Every entry below is to be retyped exactly as it stands.

» **Information supplied**

───

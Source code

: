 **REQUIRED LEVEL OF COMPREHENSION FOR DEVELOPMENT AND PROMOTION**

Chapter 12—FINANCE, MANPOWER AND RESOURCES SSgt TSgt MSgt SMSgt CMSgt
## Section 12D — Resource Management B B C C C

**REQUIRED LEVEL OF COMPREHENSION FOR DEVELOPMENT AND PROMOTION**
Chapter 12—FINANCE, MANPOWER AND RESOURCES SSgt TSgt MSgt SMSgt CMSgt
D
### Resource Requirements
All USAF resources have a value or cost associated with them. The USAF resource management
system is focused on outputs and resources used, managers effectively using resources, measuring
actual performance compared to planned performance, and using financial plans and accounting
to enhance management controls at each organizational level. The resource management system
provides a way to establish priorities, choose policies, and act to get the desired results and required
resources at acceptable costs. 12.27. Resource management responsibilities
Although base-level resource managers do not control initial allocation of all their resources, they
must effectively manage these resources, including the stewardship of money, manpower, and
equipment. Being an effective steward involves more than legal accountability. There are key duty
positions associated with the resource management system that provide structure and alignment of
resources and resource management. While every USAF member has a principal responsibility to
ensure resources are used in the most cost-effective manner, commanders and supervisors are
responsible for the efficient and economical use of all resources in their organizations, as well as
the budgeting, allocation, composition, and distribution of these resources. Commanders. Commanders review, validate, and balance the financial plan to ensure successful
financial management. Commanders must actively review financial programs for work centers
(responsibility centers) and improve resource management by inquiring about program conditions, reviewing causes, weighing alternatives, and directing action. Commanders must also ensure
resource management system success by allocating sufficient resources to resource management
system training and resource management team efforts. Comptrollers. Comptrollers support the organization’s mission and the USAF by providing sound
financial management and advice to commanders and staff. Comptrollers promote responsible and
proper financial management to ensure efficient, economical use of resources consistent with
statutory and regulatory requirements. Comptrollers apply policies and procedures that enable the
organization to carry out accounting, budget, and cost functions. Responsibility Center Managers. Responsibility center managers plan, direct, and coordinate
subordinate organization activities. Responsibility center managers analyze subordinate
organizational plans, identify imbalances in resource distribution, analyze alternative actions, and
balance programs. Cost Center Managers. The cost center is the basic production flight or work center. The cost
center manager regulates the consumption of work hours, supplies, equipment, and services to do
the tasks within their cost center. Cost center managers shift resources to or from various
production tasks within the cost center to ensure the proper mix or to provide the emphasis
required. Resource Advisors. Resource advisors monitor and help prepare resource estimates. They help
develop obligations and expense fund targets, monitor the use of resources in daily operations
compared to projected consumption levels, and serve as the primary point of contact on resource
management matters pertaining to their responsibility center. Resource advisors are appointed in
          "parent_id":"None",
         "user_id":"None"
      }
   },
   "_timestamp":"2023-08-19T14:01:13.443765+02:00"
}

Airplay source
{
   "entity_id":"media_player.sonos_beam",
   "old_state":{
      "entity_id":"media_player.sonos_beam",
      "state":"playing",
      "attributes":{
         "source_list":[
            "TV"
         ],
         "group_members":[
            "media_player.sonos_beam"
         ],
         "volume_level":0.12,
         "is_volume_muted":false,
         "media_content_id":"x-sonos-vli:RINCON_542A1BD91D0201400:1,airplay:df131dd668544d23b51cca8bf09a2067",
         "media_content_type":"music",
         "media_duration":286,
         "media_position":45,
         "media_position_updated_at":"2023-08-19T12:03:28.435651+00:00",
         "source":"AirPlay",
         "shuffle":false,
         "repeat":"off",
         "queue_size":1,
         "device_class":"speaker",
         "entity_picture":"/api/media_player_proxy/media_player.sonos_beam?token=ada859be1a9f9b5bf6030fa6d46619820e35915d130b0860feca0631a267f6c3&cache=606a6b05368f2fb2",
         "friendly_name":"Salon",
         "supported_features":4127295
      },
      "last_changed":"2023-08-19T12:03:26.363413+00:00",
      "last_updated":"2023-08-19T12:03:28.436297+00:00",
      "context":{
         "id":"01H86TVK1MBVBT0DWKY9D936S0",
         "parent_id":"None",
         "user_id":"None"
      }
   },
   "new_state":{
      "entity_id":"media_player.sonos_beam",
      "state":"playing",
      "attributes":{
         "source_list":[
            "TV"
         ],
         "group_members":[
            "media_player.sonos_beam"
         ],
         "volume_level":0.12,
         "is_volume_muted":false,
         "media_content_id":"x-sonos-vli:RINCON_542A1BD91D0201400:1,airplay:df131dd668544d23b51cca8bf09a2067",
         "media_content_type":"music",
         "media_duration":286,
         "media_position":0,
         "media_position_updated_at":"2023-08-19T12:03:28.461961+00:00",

───

» **Exercise output**
Source code

: **REQUIRED LEVEL OF COMPREHENSION FOR DEVELOPMENT AND PROMOTION**

Chapter 12—FINANCE, MANPOWER AND RESOURCES SSgt TSgt MSgt SMSgt CMSgt
## Section 12D — Resource Management B B C C C

**REQUIRED LEVEL OF COMPREHENSION FOR DEVELOPMENT AND PROMOTION**
Chapter 12—FINANCE, MANPOWER AND RESOURCES SSgt TSgt MSgt SMSgt CMSgt
D
### Resource Requirements
All USAF resources have a value or cost associated with them. The USAF resource management
system is focused on outputs and resources used, managers effectively using resources, measuring
actual performance compared to planned performance, and using financial plans and accounting
to enhance management controls at each organizational level. The resource management system
provides a way to establish priorities, choose policies, and act to get the desired results and required
resources at acceptable costs. 12.27. Resource management responsibilities
Although base-level resource managers do not control initial allocation of all their resources, they
must effectively manage these resources, including the stewardship of money, manpower, and
equipment. Being an effective steward involves more than legal accountability. There are key duty
positions associated with the resource management system that provide structure and alignment of
resources and resource management. While every USAF member has a principal responsibility to
ensure resources are used in the most cost-effective manner, commanders and supervisors are
responsible for the efficient and economical use of all resources in their organizations, as well as
the budgeting, allocation, composition, and distribution of these resources. Commanders. Commanders review, validate, and balance the financial plan to ensure successful
financial management. Commanders must actively review financial programs for work centers
(responsibility centers) and improve resource management by inquiring about program conditions, reviewing causes, weighing alternatives, and directing action. Commanders must also ensure
resource management system success by allocating sufficient resources to resource management
system training and resource management team efforts. Comptrollers. Comptrollers support the organization’s mission and the USAF by providing sound
financial management and advice to commanders and staff. Comptrollers promote responsible and
proper financial management to ensure efficient, economical use of resources consistent with
statutory and regulatory requirements. Comptrollers apply policies and procedures that enable the
organization to carry out accounting, budget, and cost functions. Responsibility Center Managers. Responsibility center managers plan, direct, and coordinate
subordinate organization activities. Responsibility center managers analyze subordinate
organizational plans, identify imbalances in resource distribution, analyze alternative actions, and
balance programs. Cost Center Managers. The cost center is the basic production flight or work center. The cost
center manager regulates the consumption of work hours, supplies, equipment, and services to do
the tasks within their cost center. Cost center managers shift resources to or from various
production tasks within the cost center to ensure the proper mix or to provide the emphasis
required. Resource Advisors. Resource advisors monitor and help prepare resource estimates. They help
develop obligations and expense fund targets, monitor the use of resources in daily operations
compared to projected consumption levels, and serve as the primary point of contact on resource
management matters pertaining to their responsibility center. Resource advisors are appointed in
          "parent_id":"None",
         "user_id":"None"
      }
   },
   "_timestamp":"2023-08-19T14:01:13.443765+02:00"
}

Airplay source
{
   "entity_id":"media_player.sonos_beam",
   "old_state":{
      "entity_id":"media_player.sonos_beam",
      "state":"playing",
      "attributes":{
         "source_list":[
            "TV"
         ],
         "group_members":[
            "media_player.sonos_beam"
         ],
         "volume_level":0.12,
         "is_volume_muted":false,
         "media_content_id":"x-sonos-vli:RINCON_542A1BD91D0201400:1,airplay:df131dd668544d23b51cca8bf09a2067",
         "media_content_type":"music",
         "media_duration":286,
         "media_position":45,
         "media_position_updated_at":"2023-08-19T12:03:28.435651+00:00",
         "source":"AirPlay",
         "shuffle":false,
         "repeat":"off",
         "queue_size":1,
         "device_class":"speaker",
         "entity_picture":"/api/media_player_proxy/media_player.sonos_beam?token=ada859be1a9f9b5bf6030fa6d46619820e35915d130b0860feca0631a267f6c3&cache=606a6b05368f2fb2",
         "friendly_name":"Salon",
         "supported_features":4127295
      },
      "last_changed":"2023-08-19T12:03:26.363413+00:00",
      "last_updated":"2023-08-19T12:03:28.436297+00:00",
      "context":{
         "id":"01H86TVK1MBVBT0DWKY9D936S0",
         "parent_id":"None",
         "user_id":"None"
      }
   },
   "new_state":{
      "entity_id":"media_player.sonos_beam",
      "state":"playing",
      "attributes":{
         "source_list":[
            "TV"
         ],
         "group_members":[
            "media_player.sonos_beam"
         ],
         "volume_level":0.12,
         "is_volume_muted":false,
         "media_content_id":"x-sonos-vli:RINCON_542A1BD91D0201400:1,airplay:df131dd668544d23b51cca8bf09a2067",
         "media_content_type":"music",
         "media_duration":286,
         "media_position":0,
         "media_position_updated_at":"2023-08-19T12:03:28.461961+00:00",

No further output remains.